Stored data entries
**********

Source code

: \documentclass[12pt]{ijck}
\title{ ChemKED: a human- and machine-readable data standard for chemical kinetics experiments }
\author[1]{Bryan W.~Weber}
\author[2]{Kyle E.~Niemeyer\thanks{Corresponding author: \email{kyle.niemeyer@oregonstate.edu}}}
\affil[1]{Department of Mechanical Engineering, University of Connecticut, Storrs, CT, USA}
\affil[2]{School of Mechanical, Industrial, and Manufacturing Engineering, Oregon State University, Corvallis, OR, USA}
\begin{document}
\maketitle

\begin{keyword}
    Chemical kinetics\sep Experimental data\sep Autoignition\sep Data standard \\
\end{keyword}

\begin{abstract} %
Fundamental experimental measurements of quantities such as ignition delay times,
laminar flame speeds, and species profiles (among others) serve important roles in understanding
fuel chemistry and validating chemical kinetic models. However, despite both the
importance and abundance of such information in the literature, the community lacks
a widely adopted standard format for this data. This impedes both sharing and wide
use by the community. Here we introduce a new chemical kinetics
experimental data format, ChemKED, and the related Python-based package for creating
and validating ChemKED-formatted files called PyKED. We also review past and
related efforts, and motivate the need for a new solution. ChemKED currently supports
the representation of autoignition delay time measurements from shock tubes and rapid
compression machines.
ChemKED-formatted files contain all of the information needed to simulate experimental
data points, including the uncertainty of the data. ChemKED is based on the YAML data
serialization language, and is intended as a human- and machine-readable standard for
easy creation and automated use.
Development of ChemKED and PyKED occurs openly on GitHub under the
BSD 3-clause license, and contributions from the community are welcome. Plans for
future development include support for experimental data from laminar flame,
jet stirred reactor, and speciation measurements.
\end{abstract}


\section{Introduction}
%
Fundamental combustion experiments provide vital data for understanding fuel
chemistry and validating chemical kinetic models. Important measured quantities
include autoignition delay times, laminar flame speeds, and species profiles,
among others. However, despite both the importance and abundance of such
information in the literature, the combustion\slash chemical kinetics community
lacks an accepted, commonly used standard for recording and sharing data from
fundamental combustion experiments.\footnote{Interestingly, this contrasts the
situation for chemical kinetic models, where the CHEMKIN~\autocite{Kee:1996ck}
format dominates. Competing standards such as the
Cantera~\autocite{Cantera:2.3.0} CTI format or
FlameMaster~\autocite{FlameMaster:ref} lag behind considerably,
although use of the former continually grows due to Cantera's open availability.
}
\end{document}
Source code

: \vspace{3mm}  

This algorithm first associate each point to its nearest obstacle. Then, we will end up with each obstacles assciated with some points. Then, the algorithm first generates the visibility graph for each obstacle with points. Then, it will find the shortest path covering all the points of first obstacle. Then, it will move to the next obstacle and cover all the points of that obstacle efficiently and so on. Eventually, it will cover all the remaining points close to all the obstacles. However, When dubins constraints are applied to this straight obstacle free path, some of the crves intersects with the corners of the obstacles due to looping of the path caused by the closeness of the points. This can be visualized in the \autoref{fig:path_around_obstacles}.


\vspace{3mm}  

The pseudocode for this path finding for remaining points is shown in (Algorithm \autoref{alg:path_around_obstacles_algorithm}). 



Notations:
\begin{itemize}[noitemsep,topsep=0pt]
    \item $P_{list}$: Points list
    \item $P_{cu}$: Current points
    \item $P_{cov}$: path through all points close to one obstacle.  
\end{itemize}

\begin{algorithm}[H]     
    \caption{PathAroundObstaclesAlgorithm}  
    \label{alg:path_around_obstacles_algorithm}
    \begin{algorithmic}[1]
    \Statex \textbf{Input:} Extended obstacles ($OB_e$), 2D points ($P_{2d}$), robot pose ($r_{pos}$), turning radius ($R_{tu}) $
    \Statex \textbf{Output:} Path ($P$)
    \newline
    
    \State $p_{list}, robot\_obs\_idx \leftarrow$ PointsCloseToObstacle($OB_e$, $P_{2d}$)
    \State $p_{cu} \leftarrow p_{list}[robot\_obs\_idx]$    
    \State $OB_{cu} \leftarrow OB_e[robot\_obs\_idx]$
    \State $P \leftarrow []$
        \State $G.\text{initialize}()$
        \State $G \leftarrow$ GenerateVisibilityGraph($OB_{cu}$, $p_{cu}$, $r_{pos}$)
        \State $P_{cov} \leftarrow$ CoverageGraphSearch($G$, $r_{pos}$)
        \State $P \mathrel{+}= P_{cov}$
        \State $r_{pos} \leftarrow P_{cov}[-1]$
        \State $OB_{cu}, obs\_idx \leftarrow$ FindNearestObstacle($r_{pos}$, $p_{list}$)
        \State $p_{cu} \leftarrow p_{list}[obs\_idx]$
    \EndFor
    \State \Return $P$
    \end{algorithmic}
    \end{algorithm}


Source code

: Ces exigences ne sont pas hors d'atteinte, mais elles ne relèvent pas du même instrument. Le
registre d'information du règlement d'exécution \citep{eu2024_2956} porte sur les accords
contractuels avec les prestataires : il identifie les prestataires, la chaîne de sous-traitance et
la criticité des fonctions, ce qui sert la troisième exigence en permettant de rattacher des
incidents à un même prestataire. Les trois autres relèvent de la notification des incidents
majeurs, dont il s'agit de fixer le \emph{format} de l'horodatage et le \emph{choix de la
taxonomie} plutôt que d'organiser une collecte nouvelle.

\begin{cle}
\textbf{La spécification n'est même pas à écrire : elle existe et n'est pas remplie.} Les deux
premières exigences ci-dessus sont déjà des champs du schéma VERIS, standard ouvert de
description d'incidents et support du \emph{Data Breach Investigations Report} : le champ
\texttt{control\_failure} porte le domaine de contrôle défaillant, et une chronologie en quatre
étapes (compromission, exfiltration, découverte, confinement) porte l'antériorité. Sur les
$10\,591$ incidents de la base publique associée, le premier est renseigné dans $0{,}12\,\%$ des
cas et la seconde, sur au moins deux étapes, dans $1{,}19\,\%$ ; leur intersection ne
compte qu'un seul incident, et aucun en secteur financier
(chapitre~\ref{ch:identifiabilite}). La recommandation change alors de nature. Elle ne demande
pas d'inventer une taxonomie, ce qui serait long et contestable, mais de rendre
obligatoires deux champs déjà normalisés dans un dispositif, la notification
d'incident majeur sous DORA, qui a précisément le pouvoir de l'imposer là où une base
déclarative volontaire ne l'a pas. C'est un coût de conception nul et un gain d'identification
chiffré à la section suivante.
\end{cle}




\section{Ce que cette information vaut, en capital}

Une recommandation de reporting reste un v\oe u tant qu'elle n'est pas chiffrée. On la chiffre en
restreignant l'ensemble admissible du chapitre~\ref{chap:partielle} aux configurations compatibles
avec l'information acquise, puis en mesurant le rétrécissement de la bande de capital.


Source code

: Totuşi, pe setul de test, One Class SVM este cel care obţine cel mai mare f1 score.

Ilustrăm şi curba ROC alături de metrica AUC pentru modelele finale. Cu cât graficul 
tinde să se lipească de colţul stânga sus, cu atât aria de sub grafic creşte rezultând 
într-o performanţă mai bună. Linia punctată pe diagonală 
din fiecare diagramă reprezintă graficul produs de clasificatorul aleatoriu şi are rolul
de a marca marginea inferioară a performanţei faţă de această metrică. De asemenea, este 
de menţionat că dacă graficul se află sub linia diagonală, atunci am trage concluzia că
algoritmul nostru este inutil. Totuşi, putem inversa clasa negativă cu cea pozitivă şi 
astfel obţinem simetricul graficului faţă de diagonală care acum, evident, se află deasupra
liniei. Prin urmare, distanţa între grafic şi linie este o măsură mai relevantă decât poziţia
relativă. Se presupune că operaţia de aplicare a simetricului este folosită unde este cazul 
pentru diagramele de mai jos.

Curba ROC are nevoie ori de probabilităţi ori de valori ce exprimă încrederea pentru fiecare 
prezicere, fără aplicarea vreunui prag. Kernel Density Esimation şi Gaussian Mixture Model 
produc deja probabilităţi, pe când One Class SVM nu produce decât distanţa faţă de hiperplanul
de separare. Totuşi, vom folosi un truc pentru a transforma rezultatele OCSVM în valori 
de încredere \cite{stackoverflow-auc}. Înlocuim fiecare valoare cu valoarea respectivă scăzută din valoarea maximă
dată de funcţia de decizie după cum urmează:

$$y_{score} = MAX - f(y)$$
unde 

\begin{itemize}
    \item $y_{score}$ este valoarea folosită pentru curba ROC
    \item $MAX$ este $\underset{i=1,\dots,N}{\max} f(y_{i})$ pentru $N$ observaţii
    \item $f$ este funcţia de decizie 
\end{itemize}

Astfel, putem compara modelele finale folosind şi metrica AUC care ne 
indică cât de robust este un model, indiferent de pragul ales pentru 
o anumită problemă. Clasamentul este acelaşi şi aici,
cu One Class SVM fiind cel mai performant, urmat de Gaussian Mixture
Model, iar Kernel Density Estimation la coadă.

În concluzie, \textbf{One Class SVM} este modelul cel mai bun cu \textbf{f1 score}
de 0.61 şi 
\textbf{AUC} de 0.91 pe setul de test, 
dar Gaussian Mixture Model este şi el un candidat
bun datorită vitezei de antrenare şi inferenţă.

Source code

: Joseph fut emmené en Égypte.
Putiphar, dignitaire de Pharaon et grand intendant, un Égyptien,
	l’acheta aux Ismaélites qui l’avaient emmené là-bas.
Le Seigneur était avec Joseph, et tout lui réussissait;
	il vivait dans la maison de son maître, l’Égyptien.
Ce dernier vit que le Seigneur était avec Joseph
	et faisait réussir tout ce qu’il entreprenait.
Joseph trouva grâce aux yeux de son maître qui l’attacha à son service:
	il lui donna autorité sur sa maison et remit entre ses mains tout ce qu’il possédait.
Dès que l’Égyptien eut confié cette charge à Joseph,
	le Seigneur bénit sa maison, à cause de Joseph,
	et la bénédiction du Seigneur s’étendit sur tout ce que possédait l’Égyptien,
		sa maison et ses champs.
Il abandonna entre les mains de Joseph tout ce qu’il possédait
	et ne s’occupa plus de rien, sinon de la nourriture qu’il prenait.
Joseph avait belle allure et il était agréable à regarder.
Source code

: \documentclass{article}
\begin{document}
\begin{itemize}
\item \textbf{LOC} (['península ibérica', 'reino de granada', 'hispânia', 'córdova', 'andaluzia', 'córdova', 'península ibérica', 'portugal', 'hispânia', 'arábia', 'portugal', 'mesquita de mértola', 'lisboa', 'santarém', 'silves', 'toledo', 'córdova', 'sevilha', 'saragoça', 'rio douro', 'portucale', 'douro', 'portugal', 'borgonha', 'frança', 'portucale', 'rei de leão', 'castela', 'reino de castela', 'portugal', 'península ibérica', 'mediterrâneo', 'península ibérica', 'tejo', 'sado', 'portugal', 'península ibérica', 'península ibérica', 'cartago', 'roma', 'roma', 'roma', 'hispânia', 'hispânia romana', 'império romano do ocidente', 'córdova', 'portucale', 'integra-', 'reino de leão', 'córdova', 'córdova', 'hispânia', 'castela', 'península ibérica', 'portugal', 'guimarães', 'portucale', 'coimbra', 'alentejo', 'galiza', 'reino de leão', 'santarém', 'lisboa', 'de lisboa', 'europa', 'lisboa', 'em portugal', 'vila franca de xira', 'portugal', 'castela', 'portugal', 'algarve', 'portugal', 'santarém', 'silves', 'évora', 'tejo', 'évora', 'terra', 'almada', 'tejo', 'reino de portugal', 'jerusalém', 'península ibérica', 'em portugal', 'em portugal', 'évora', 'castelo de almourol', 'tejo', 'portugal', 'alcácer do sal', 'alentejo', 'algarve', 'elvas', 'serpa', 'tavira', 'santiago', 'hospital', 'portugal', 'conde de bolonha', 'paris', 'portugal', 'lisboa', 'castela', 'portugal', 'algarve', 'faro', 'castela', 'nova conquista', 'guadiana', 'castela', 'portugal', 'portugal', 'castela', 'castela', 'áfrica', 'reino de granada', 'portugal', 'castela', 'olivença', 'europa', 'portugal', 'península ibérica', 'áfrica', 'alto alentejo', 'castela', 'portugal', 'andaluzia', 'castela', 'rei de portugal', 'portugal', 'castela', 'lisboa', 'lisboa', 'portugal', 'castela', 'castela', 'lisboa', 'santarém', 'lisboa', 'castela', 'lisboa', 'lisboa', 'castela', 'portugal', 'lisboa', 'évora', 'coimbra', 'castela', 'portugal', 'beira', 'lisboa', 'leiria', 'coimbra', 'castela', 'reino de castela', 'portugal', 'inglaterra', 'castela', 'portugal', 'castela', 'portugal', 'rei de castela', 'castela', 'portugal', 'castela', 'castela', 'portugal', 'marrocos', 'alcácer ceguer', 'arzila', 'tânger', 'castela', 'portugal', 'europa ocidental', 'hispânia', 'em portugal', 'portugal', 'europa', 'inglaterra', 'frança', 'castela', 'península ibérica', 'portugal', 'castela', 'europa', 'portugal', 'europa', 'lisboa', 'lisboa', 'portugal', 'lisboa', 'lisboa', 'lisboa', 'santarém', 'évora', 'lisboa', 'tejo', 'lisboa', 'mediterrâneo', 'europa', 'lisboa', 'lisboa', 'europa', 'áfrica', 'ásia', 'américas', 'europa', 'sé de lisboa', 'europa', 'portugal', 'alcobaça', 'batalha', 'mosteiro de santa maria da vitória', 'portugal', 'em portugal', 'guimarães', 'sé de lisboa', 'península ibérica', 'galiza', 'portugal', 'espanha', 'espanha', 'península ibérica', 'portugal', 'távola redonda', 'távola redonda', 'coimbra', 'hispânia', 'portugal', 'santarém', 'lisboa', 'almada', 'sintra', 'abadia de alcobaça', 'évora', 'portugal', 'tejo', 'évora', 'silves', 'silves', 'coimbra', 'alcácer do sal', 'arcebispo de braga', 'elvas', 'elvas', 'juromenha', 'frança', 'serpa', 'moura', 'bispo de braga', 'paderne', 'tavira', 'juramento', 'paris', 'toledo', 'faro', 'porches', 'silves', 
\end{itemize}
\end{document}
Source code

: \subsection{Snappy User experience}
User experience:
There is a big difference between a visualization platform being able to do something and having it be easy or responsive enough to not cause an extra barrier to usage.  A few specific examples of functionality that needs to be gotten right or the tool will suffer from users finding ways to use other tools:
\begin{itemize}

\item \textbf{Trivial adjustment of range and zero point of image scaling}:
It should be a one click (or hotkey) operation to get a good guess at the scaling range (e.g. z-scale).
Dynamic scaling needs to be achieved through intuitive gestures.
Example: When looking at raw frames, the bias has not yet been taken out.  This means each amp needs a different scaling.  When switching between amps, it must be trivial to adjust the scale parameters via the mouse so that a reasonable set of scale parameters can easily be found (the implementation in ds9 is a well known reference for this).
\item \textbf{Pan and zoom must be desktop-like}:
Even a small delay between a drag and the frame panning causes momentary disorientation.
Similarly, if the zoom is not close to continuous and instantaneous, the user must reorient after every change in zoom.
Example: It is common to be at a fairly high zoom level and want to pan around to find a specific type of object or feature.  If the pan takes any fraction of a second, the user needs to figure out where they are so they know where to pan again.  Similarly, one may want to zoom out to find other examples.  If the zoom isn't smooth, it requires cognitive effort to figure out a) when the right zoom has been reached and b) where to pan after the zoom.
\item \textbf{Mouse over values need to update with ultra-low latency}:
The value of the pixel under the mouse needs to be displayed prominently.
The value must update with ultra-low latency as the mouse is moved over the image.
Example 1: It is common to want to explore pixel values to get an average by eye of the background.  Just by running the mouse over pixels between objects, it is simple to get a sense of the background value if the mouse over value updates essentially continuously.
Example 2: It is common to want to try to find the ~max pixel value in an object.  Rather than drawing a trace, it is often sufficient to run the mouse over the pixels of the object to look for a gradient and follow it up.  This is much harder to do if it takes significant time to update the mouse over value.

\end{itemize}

**********

_INSTRUCTIONS FOR THE TASK:_
Starting at the first line of the data above, please restate word for word every line up to and including the one that holds "data points, including", and add nothing else.

_RESULT:_
Source code

: \documentclass[12pt]{ijck}
\title{ ChemKED: a human- and machine-readable data standard for chemical kinetics experiments }
\author[1]{Bryan W.~Weber}
\author[2]{Kyle E.~Niemeyer\thanks{Corresponding author: \email{kyle.niemeyer@oregonstate.edu}}}
\affil[1]{Department of Mechanical Engineering, University of Connecticut, Storrs, CT, USA}
\affil[2]{School of Mechanical, Industrial, and Manufacturing Engineering, Oregon State University, Corvallis, OR, USA}
\begin{document}
\maketitle

\begin{keyword}
    Chemical kinetics\sep Experimental data\sep Autoignition\sep Data standard \\
\end{keyword}

\begin{abstract} %
Fundamental experimental measurements of quantities such as ignition delay times,
laminar flame speeds, and species profiles (among others) serve important roles in understanding
fuel chemistry and validating chemical kinetic models. However, despite both the
importance and abundance of such information in the literature, the community lacks
a widely adopted standard format for this data. This impedes both sharing and wide
use by the community. Here we introduce a new chemical kinetics
experimental data format, ChemKED, and the related Python-based package for creating
and validating ChemKED-formatted files called PyKED. We also review past and
related efforts, and motivate the need for a new solution. ChemKED currently supports
the representation of autoignition delay time measurements from shock tubes and rapid
compression machines.
ChemKED-formatted files contain all of the information needed to simulate experimental
data points, including the uncertainty of the data. ChemKED is based on the YAML data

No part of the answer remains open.